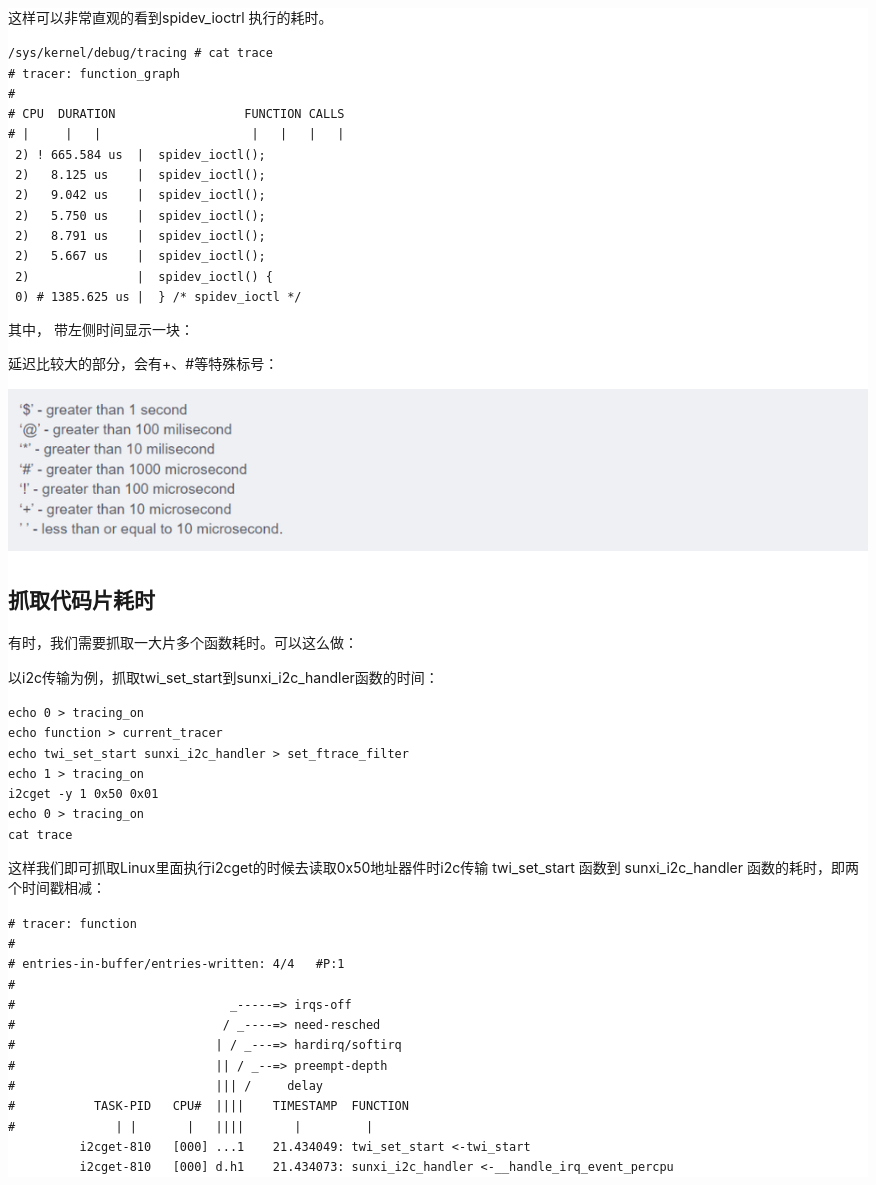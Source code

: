 这样可以非常直观的看到spidev_ioctrl 执行的耗时。

```
/sys/kernel/debug/tracing # cat trace
# tracer: function_graph
#
# CPU  DURATION                  FUNCTION CALLS
# |     |   |                     |   |   |   |
 2) ! 665.584 us  |  spidev_ioctl();
 2)   8.125 us    |  spidev_ioctl();
 2)   9.042 us    |  spidev_ioctl();
 2)   5.750 us    |  spidev_ioctl();
 2)   8.791 us    |  spidev_ioctl();
 2)   5.667 us    |  spidev_ioctl();
 2)               |  spidev_ioctl() {
 0) # 1385.625 us |  } /* spidev_ioctl */
```

其中， 带左侧时间显示一块：

延迟比较大的部分，会有+、#等特殊标号：

![](images/Pasted%20image%2020221221192508.png)

## 抓取代码片耗时

有时，我们需要抓取一大片多个函数耗时。可以这么做：

以i2c传输为例，抓取twi_set_start到sunxi_i2c_handler函数的时间：

```
echo 0 > tracing_on  
echo function > current_tracer  
echo twi_set_start sunxi_i2c_handler > set_ftrace_filter  
echo 1 > tracing_on  
i2cget -y 1 0x50 0x01  
echo 0 > tracing_on  
cat trace
```

这样我们即可抓取Linux里面执行i2cget的时候去读取0x50地址器件时i2c传输 twi_set_start 函数到 sunxi_i2c_handler 函数的耗时，即两个时间戳相减：

```
# tracer: function
#
# entries-in-buffer/entries-written: 4/4   #P:1
#
#                              _-----=> irqs-off
#                             / _----=> need-resched
#                            | / _---=> hardirq/softirq
#                            || / _--=> preempt-depth
#                            ||| /     delay
#           TASK-PID   CPU#  ||||    TIMESTAMP  FUNCTION
#              | |       |   ||||       |         |
          i2cget-810   [000] ...1    21.434049: twi_set_start <-twi_start
          i2cget-810   [000] d.h1    21.434073: sunxi_i2c_handler <-__handle_irq_event_percpu
```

——

- [Activity] Gather, from the listing above, every line carrying the word "echo".

- [Problem solution]
echo 0 > tracing_on  
echo function > current_tracer  
echo twi_set_start sunxi_i2c_handler > set_ftrace_filter  
echo 1 > tracing_on  
echo 0 > tracing_on  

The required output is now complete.